» **DATA FOR THE TASK**:
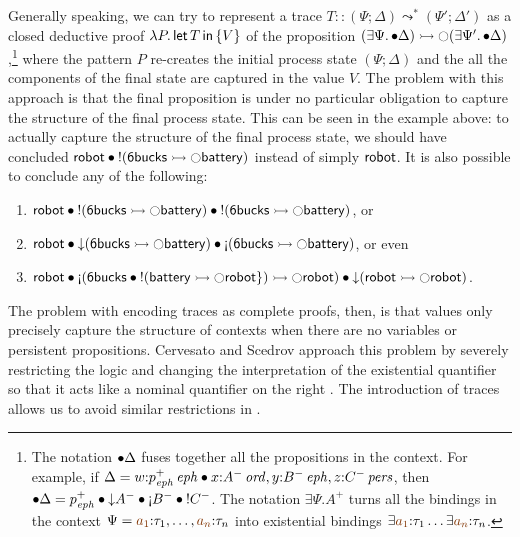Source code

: Generally speaking, we can try to represent a trace $T :: (\Psi;
\Delta) \leadsto^* (\Psi'; \Delta')$ as a closed deductive proof
$\lambda P.\,{\sf let}\,{T}\,{\sf in}\,\{ {V} \}$ of the proposition $(\exists
\Psi.\,{\mathbin{\bullet}}\Delta) \rightarrowtail {\ocircle}(\exists
\Psi'.\,{\mathbin{\bullet}}\Delta)$,\footnote{The notation ${\mathbin{\bullet}}{\Delta}$ fuses
  together all the propositions in the context. For example, if
  $\Delta = w{:}{p^+_{\it eph}}\,{{\it eph}} \mathbin{\bullet} x{:}{A^-}\,{{\it ord}},
  y{:}{B^-}\,{{\it eph}}, z{:}{C^-}\,{{\it pers}}$, then ${\fuse}{\Delta} = p^+_\meph
  \fuse {\downarrow}A^- \fuse {\gnab}B^- \fuse {!}C^-$. The notation
  $\exists \Psi. A^+$ turns all the bindings in the context $\Psi =
  \lf{a_1}{:}\tau_1,\ldots,\lf{a_n}{:}\tau_n$ into existential
  bindings $\exists \lf{a_1}{:}\tau_1\ldots\exists
  \lf{a_n}{:}\tau_n$.}  where the pattern $P$ re-creates the initial
process state $(\Psi; \Delta)$ and the all the components of the final
state are captured in the value $V$.  The problem with this approach
is that the final proposition is under no particular obligation to
capture the structure of the final process state. This can be seen in
the example above: to actually capture the structure of the final
process state, we should have concluded ${\sf robot} \mathbin{\bullet} {!}({\sf
  6bucks} \rightarrowtail {\ocircle}{\sf battery})$ instead of simply ${\sf
  robot}$. It is also possible to conclude any of the following:
\smallskip
\begin{enumerate}
\item ${\sf robot} \mathbin{\bullet} {!}({\sf 6bucks} \rightarrowtail {\ocircle}{\sf
  battery}) \mathbin{\bullet} {!}({\sf 6bucks} \rightarrowtail {\ocircle}{\sf
  battery})$, or 
\item ${\sf robot} \fuse {\downarrow}({\sf 6bucks} \lefti {\ocircle}{\sf
  battery}) \fuse {\gnab}({\sf 6bucks} \lefti {\ocircle}{\sf
  battery})$, or even
\item ${\sf robot}  \fuse {\gnab}({\sf 6bucks} \fuse {!}({\sf battery} \lefti {\ocircle}{\sf robot} \}) \lefti {\ocircle}{\sf robot})
  \fuse {\downarrow}({\sf robot}
\lefti {\ocircle}{\sf robot})$.
\end{enumerate}
\smallskip 
%
The problem with encoding traces as complete proofs, then, is that
values only precisely capture the structure of contexts when there are
no variables or persistent propositions. Cervesato and Scedrov
approach this problem by severely restricting the logic and changing
the interpretation of the existential quantifier so that it acts like
a nominal quantifier on the right \cite{cervesato09relating}. The
introduction of traces allows us to avoid similar restrictions in
\sls.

» **PROBLEM TO WORK ON**: The records are given above. Copy each line in them that holds "then".

» **RESULT OF THE EXERCISE**:
  y{:}{B^-}\,{{\it eph}}, z{:}{C^-}\,{{\it pers}}$, then ${\fuse}{\Delta} = p^+_\meph
The problem with encoding traces as complete proofs, then, is that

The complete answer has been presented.